Your task
The required lines are those that contain "chatapp"; pull them out of the data and copy them.

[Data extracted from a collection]
▬▬▬

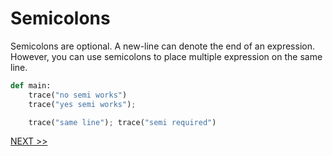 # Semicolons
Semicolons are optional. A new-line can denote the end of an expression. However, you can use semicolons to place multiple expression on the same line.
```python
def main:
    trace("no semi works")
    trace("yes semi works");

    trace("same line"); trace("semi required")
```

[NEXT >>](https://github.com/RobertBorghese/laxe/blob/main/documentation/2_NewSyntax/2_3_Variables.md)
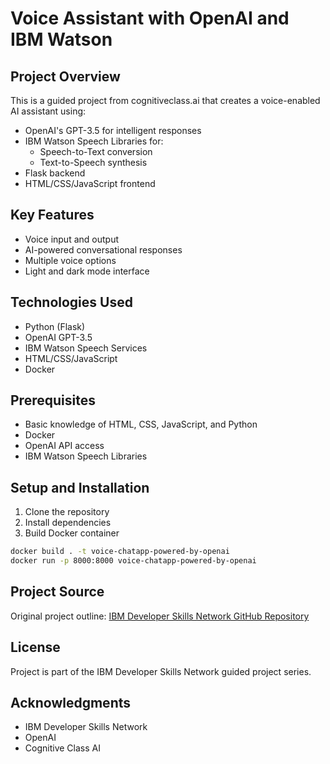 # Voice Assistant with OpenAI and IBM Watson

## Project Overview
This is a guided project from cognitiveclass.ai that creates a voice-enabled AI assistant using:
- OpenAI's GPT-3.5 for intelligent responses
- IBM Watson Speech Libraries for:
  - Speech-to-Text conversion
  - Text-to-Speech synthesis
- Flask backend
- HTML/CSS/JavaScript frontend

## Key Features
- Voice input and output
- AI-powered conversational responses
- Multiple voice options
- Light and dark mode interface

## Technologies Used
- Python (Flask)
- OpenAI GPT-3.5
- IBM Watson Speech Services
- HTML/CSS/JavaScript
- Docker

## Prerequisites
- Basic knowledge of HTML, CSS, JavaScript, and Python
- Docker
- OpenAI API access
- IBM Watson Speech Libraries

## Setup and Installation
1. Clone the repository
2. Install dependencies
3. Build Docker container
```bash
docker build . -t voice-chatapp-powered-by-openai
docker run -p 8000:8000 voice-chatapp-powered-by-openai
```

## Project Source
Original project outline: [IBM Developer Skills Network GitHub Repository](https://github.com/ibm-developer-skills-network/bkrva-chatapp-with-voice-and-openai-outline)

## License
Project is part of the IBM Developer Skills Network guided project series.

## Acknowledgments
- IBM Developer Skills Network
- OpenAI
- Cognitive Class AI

▬▬▬

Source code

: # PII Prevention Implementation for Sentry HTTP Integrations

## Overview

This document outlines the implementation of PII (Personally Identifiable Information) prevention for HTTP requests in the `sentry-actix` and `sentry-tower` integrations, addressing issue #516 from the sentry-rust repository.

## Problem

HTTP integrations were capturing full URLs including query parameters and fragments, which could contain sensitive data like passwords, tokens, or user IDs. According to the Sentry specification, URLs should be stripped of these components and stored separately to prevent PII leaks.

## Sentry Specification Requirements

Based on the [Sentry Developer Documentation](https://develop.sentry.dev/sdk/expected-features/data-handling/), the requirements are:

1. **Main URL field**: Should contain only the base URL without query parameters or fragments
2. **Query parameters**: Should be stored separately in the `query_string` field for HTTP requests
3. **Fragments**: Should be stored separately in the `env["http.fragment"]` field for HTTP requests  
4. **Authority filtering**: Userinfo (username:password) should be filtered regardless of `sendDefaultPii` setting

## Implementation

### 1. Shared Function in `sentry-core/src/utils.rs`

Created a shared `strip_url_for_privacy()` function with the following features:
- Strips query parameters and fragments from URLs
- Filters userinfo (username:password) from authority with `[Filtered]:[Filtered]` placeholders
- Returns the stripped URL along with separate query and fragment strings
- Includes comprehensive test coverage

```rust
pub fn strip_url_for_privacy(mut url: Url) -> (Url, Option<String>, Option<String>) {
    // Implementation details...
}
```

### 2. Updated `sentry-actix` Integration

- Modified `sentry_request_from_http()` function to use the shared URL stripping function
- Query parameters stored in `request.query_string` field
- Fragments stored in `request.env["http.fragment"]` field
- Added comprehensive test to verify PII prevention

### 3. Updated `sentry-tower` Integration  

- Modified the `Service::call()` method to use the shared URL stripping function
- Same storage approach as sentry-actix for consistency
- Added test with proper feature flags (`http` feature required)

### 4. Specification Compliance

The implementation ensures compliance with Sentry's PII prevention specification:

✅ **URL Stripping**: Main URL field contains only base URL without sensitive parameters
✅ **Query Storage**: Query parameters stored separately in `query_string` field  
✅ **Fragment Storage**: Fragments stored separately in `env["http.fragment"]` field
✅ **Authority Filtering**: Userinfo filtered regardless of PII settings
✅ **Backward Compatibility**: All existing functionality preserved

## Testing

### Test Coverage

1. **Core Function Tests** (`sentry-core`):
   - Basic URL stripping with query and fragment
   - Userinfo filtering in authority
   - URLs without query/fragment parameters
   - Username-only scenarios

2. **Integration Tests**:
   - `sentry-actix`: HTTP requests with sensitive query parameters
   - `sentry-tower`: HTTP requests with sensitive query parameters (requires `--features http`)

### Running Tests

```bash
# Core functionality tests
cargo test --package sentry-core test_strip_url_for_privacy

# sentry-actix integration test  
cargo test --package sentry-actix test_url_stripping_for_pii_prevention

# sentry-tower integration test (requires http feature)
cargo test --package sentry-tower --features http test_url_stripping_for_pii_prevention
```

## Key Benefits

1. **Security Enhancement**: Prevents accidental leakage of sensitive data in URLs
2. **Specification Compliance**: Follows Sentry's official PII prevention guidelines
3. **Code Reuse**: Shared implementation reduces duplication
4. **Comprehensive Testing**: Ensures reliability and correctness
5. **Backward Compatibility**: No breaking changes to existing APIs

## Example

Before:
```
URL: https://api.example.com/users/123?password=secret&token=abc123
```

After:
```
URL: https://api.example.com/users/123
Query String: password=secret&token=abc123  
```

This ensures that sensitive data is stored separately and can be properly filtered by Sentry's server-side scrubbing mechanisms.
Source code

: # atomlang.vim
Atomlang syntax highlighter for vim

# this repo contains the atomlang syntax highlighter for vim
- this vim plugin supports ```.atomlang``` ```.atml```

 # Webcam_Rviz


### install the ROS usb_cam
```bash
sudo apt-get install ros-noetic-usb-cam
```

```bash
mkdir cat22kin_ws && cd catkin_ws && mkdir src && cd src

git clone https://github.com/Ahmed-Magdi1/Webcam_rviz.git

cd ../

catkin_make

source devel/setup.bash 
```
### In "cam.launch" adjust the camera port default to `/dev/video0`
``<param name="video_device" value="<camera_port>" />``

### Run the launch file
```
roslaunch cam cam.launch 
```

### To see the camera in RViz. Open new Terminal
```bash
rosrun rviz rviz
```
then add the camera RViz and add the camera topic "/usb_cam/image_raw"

▬▬▬

Expected answer
docker build . -t voice-chatapp-powered-by-openai
docker run -p 8000:8000 voice-chatapp-powered-by-openai
Original project outline: [IBM Developer Skills Network GitHub Repository](https://github.com/ibm-developer-skills-network/bkrva-chatapp-with-voice-and-openai-outline)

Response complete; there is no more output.